▸ **DATA TO EXAMINE**
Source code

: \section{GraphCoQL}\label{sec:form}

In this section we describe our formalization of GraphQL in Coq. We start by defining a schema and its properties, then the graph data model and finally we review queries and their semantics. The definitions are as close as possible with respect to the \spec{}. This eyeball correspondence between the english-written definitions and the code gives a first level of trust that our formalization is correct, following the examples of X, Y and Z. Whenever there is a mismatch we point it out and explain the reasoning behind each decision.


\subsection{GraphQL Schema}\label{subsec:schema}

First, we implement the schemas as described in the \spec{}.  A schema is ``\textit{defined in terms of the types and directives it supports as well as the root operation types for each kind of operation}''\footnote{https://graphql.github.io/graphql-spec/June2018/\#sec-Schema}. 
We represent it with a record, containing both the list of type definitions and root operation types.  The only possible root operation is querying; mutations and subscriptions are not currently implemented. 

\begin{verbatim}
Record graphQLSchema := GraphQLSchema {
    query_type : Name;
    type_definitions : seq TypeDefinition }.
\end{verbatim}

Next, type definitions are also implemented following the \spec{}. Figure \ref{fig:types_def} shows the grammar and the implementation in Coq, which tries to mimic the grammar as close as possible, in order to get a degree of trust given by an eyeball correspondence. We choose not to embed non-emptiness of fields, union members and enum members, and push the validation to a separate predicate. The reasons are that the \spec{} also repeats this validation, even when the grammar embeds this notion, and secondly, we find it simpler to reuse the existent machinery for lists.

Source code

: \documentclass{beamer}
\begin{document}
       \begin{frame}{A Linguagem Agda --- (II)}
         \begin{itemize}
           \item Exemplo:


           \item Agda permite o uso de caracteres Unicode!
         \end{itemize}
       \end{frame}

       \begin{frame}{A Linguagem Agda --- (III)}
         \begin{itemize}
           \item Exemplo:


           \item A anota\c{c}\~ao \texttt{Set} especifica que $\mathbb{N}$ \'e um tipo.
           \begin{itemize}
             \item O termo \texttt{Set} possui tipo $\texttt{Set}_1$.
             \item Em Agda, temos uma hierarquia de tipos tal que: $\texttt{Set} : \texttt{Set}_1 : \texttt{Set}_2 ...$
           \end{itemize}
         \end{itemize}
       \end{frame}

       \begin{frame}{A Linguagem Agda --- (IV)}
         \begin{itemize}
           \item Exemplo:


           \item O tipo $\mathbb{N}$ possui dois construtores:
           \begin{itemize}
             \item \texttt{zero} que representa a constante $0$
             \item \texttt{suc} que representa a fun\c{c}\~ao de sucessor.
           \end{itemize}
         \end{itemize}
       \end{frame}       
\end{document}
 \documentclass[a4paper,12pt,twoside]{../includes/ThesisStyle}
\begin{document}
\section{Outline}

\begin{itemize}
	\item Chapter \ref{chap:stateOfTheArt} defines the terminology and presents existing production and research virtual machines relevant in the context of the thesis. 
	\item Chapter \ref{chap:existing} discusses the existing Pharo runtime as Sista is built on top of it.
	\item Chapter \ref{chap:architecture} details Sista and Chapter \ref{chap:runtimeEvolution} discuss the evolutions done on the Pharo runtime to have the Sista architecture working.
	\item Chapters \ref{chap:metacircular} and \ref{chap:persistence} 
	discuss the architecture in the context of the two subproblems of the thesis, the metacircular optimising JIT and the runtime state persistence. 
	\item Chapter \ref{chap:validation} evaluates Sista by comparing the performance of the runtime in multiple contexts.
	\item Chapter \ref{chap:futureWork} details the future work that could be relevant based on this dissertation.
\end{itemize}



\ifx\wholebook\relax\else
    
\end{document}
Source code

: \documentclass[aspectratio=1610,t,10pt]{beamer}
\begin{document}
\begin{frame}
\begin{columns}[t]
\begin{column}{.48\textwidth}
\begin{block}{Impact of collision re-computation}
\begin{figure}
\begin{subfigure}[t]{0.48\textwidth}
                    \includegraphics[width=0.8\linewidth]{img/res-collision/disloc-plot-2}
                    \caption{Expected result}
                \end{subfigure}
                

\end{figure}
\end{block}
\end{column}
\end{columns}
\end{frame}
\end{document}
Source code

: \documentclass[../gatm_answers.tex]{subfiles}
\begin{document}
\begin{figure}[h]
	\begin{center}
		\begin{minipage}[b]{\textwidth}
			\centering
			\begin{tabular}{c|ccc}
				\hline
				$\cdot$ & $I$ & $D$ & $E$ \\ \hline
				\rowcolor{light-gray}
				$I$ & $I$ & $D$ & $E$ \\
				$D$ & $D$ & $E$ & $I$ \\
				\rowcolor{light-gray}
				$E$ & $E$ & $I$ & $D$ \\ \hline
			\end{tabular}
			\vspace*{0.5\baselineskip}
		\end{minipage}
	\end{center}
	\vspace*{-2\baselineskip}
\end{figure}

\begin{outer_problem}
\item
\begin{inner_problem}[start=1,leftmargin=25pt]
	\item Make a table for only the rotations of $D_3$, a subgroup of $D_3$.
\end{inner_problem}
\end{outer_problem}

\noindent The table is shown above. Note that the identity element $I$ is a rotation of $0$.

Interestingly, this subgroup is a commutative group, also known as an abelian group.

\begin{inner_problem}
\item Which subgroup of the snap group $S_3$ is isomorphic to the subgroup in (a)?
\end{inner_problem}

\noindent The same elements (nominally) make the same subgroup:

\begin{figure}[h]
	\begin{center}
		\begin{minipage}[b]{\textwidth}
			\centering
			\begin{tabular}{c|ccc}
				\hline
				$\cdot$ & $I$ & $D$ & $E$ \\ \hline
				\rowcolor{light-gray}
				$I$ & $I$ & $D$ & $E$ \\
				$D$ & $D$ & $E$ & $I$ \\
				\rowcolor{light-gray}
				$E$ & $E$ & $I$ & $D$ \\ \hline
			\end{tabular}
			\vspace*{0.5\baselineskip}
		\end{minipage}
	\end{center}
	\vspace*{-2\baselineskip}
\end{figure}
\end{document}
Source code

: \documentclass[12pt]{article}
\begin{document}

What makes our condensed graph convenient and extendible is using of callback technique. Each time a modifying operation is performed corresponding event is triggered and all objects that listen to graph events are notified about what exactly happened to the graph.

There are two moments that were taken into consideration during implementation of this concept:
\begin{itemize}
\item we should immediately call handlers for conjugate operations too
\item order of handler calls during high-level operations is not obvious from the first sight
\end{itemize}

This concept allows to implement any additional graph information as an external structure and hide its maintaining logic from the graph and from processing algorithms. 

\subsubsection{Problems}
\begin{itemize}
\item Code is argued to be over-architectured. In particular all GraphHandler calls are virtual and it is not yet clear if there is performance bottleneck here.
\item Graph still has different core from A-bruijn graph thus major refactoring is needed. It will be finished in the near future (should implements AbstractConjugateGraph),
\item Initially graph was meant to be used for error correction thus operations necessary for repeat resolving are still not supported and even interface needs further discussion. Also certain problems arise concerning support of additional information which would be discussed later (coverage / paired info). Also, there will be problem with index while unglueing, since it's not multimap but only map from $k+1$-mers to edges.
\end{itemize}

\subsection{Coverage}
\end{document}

▸ **ASSIGNED TASK**
Show, from the listing above, every line holding the word "calls".

▸ **RESULT FOR THIS TASK**
\item order of handler calls during high-level operations is not obvious from the first sight
\item Code is argued to be over-architectured. In particular all GraphHandler calls are virtual and it is not yet clear if there is performance bottleneck here.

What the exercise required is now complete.